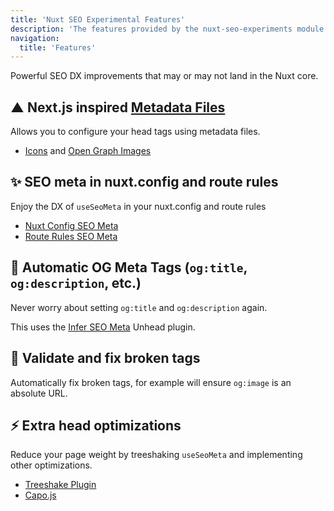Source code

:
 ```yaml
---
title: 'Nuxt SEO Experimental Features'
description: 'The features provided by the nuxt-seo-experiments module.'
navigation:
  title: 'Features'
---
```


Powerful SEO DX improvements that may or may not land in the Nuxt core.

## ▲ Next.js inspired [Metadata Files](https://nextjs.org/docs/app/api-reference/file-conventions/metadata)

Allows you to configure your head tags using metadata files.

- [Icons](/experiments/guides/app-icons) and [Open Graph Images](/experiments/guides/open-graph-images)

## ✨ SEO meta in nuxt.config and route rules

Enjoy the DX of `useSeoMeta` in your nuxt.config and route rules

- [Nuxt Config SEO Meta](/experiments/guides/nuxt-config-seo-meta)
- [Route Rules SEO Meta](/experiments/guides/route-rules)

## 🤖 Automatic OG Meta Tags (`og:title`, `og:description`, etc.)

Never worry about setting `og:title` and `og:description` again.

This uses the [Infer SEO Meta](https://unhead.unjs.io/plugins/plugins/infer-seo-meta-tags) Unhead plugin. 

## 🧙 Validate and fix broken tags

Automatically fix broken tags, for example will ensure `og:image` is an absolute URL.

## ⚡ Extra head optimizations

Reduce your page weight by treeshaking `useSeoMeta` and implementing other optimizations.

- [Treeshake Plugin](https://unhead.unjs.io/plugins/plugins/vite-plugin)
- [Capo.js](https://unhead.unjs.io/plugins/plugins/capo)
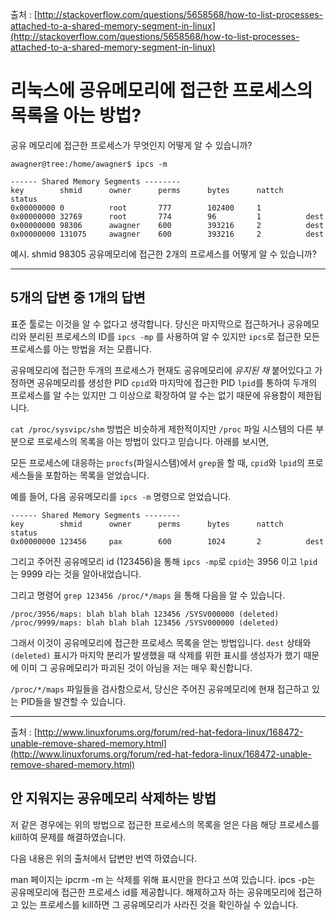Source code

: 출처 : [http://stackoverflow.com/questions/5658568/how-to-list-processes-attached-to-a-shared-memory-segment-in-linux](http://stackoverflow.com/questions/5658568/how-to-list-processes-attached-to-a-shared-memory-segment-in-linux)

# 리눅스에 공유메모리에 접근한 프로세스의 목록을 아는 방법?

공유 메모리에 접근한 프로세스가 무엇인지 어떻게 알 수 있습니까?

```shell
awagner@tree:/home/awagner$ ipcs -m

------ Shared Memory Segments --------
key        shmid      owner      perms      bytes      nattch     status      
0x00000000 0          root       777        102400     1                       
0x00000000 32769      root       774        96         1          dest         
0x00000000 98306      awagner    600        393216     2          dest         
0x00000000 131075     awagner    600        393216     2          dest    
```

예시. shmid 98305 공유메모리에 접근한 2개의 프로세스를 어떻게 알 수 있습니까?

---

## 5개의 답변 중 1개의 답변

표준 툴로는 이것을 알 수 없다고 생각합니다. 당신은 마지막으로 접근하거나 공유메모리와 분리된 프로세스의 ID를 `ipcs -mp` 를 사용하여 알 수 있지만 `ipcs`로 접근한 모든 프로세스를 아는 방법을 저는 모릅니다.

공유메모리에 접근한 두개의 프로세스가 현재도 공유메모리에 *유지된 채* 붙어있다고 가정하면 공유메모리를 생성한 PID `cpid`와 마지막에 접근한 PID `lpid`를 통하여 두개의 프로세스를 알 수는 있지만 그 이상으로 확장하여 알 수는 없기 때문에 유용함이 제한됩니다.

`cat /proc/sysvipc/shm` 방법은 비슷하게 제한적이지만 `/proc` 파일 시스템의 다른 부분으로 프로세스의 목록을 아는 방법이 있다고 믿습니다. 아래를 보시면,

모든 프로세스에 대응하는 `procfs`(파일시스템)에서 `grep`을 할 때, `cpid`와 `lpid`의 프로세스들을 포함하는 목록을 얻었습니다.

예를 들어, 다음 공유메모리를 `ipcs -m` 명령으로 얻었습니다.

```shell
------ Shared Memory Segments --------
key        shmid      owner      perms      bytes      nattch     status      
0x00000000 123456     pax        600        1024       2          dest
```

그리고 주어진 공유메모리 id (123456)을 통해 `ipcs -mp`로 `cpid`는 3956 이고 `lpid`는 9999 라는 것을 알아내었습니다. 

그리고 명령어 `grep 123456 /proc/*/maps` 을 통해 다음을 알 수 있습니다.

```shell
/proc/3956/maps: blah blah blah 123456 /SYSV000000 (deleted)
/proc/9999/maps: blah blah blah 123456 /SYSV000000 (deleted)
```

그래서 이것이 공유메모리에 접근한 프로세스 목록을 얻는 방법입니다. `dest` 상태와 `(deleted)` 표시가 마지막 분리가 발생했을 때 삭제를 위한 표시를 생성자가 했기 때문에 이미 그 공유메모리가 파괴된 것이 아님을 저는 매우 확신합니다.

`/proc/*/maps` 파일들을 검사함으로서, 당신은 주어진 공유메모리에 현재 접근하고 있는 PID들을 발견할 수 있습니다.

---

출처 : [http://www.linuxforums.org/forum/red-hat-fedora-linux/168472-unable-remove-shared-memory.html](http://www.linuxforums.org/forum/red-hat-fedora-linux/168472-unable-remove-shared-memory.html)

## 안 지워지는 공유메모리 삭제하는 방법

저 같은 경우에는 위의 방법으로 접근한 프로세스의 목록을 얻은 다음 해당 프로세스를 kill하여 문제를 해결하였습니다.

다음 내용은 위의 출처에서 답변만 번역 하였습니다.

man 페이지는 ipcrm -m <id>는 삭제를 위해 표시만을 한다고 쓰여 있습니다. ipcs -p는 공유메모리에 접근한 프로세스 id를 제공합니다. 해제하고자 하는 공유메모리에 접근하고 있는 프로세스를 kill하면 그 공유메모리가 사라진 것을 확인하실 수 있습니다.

******

INSTRUCTIONS TO FOLLOW >> State how many lines in the listing above contain the string "프로세스가". Include no other words.

THE COMPLETED TASK >> 2